Tally the lines below that include "užsakymų" and give only the total.

RECORDS SHOWN:
++++++++++++++++++++

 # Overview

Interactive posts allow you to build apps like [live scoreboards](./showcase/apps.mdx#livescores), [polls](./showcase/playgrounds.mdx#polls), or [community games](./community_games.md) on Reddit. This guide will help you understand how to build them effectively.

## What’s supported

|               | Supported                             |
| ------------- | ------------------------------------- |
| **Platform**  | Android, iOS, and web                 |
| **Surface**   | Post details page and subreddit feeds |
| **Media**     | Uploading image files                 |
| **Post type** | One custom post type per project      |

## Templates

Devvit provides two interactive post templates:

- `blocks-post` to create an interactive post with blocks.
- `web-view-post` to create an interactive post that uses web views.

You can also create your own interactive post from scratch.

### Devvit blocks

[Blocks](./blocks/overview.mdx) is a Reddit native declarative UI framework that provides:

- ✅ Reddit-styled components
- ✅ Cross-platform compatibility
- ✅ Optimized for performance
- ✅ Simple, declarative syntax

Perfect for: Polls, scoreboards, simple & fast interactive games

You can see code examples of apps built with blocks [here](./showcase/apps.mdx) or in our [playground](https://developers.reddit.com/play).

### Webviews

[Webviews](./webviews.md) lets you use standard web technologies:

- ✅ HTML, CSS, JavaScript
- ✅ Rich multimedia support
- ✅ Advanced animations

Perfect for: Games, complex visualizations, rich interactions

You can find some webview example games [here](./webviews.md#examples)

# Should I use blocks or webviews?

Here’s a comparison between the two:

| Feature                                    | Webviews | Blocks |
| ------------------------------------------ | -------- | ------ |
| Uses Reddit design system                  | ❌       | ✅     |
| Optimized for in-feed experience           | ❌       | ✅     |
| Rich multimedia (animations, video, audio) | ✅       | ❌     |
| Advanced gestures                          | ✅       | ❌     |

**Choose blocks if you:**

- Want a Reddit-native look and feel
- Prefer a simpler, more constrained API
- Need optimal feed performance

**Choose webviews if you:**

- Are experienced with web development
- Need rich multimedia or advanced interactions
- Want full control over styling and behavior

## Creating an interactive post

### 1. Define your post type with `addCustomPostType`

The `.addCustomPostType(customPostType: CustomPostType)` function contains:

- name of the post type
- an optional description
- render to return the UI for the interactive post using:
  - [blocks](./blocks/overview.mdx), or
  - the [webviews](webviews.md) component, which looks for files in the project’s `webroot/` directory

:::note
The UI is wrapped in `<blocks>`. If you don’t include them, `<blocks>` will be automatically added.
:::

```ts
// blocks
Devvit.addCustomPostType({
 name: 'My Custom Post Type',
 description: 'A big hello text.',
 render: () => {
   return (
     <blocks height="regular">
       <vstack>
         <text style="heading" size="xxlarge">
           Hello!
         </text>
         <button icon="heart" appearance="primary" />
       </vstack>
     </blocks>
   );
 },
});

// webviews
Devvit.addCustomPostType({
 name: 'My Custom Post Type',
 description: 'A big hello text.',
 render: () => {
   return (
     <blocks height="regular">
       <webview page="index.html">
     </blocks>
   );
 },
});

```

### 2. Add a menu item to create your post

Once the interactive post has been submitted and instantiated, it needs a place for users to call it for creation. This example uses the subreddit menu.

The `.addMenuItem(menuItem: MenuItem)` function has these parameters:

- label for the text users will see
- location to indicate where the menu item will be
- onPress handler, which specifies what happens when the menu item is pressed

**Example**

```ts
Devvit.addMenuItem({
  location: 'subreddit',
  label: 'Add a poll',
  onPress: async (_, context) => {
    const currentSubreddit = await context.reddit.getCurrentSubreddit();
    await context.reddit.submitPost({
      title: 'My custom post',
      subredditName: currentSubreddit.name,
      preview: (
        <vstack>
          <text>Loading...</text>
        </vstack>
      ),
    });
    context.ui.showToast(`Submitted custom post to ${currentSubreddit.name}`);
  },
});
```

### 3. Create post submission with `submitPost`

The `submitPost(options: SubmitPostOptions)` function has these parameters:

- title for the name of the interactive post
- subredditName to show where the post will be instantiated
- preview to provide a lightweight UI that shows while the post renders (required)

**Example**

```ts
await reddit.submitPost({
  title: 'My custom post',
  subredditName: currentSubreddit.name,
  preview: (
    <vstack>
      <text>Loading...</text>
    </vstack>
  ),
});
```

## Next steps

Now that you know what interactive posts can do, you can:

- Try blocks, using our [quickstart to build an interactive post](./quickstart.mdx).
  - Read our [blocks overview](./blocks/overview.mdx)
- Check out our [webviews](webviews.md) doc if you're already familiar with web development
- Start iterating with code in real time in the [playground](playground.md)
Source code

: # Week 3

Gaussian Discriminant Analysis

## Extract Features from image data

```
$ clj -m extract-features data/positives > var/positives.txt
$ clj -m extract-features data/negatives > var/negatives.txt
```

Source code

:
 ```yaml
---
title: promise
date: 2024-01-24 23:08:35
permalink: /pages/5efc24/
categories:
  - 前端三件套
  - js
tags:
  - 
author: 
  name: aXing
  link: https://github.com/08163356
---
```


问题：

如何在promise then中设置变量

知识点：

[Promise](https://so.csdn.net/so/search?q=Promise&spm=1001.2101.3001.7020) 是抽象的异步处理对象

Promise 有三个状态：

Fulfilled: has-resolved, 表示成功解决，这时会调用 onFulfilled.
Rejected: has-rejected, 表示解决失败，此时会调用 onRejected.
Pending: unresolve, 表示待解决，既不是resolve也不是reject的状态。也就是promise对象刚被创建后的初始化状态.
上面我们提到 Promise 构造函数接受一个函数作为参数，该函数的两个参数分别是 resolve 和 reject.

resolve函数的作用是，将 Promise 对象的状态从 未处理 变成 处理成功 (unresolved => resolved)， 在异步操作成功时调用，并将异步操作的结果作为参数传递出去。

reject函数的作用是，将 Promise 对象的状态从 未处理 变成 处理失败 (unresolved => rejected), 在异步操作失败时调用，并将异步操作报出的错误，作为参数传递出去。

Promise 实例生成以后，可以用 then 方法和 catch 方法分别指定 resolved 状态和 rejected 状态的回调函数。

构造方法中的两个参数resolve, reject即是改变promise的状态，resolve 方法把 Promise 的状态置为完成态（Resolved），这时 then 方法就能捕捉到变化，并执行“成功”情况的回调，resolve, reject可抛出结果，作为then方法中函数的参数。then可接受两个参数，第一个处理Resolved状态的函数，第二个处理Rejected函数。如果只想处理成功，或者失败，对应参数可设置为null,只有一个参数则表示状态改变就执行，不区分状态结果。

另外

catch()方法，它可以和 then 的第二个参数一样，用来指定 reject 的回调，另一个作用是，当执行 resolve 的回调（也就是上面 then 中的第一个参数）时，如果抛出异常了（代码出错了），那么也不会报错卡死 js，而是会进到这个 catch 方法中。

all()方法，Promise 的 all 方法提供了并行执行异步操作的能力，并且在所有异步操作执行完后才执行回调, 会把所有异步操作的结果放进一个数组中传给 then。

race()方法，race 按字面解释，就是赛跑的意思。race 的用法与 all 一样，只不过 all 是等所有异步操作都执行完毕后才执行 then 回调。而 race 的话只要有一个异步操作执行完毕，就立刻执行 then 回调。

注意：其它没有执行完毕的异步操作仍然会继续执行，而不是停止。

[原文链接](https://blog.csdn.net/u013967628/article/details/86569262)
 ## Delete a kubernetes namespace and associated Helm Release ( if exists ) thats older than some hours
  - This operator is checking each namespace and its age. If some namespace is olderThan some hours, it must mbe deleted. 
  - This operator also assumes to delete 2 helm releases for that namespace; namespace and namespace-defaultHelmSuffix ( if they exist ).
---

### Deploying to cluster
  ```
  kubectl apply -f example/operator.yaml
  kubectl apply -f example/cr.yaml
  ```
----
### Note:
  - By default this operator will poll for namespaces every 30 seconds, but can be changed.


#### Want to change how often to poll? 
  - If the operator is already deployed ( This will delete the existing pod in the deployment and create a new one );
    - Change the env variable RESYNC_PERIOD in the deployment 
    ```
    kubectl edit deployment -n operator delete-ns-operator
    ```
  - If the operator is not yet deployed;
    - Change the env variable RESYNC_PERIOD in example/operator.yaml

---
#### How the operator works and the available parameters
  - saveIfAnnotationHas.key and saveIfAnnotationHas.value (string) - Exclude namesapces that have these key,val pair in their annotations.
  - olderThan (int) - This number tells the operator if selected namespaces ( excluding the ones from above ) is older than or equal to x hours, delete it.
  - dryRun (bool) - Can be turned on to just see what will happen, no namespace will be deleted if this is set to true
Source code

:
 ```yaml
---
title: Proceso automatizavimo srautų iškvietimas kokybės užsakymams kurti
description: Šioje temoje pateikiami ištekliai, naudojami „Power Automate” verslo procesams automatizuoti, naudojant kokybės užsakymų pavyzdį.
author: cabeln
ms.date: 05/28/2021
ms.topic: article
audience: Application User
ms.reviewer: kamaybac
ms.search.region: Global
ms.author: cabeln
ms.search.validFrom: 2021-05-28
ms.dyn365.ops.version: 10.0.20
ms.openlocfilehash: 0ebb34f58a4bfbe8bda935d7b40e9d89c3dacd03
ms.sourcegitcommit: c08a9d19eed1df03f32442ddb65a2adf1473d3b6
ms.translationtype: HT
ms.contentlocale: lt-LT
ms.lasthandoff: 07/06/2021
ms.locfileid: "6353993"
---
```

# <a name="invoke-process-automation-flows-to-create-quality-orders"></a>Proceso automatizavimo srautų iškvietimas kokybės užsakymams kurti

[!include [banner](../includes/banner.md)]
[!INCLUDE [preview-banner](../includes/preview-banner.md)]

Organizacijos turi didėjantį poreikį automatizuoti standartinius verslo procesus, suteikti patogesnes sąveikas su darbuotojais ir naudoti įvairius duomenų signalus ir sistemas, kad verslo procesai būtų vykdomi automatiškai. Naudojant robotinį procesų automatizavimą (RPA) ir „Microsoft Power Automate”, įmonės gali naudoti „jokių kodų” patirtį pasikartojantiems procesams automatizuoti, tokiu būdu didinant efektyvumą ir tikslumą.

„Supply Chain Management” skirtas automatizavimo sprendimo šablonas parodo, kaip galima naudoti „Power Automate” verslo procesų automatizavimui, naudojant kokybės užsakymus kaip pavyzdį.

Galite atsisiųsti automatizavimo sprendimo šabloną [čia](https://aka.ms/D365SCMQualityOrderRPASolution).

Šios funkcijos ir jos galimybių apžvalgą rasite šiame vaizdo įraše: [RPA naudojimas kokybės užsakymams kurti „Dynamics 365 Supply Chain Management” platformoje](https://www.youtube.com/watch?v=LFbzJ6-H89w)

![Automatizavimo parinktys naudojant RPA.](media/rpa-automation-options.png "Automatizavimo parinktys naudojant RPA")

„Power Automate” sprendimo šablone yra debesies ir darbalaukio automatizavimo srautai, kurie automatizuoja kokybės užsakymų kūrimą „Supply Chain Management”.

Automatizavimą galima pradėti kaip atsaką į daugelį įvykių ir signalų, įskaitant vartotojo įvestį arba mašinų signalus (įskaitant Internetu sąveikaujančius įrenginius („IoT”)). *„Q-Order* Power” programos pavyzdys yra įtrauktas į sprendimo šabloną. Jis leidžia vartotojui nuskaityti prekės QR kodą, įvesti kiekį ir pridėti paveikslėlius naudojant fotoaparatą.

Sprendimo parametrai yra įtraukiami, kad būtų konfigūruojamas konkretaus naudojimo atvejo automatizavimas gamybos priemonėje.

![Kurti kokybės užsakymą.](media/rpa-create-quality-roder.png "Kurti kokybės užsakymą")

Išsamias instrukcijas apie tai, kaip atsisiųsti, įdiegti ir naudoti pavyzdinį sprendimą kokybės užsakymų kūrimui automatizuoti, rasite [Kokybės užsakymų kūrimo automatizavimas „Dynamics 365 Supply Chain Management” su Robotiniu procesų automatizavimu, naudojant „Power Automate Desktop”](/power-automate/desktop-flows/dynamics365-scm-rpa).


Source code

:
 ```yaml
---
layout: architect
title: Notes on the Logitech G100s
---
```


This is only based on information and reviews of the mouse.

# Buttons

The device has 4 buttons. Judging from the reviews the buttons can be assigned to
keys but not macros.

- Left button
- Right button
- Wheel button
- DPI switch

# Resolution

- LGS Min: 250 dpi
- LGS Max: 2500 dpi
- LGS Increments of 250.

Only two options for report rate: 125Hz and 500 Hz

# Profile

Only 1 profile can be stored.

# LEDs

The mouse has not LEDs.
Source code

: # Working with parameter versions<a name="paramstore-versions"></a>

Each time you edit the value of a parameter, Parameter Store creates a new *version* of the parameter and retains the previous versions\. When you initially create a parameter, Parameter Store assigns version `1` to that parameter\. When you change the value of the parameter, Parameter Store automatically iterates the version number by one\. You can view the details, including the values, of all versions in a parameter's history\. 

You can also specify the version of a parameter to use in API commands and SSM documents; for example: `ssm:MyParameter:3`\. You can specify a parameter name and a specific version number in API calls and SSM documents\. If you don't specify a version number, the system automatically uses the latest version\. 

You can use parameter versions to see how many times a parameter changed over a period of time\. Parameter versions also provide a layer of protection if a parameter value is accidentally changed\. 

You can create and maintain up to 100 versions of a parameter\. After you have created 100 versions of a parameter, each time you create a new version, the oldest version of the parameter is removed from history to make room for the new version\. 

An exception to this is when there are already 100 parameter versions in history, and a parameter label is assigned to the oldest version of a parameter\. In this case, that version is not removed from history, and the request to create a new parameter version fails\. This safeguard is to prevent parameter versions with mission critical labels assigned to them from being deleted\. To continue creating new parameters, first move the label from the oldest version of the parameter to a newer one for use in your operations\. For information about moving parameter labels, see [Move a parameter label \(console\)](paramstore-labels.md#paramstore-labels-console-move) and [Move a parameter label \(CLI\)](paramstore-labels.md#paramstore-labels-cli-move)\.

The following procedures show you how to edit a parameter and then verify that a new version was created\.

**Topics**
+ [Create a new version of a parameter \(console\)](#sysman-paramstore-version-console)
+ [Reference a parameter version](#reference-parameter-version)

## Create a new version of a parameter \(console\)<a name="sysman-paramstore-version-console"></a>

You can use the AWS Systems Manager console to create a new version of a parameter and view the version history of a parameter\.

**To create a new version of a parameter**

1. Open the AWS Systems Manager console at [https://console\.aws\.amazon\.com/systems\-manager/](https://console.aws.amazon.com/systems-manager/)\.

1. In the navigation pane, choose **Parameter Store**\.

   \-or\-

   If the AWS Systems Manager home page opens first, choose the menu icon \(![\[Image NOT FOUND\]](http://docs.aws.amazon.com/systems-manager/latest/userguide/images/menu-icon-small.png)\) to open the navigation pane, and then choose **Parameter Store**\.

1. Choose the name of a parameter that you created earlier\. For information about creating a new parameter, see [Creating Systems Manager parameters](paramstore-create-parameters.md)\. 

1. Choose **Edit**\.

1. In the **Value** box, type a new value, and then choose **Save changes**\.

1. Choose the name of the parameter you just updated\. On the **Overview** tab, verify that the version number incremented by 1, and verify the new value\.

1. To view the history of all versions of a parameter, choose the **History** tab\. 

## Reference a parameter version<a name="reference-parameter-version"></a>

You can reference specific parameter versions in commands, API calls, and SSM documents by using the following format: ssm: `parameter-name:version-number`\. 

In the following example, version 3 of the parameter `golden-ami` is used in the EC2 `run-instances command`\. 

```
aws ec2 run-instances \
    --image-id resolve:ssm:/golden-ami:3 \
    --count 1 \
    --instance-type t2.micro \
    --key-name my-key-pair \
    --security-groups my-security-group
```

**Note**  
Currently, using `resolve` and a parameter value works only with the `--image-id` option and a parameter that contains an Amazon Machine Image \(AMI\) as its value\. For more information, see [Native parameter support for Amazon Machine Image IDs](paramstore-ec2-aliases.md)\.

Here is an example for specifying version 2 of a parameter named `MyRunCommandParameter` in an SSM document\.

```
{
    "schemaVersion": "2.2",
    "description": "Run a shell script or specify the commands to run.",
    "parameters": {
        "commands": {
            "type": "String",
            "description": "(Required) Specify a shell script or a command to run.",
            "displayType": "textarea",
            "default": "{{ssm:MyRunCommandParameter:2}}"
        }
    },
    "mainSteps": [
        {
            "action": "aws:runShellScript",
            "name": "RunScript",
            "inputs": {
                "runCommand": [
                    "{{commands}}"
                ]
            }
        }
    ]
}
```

++++++++++++++++++++

OUTPUT FOR THIS TASK: 3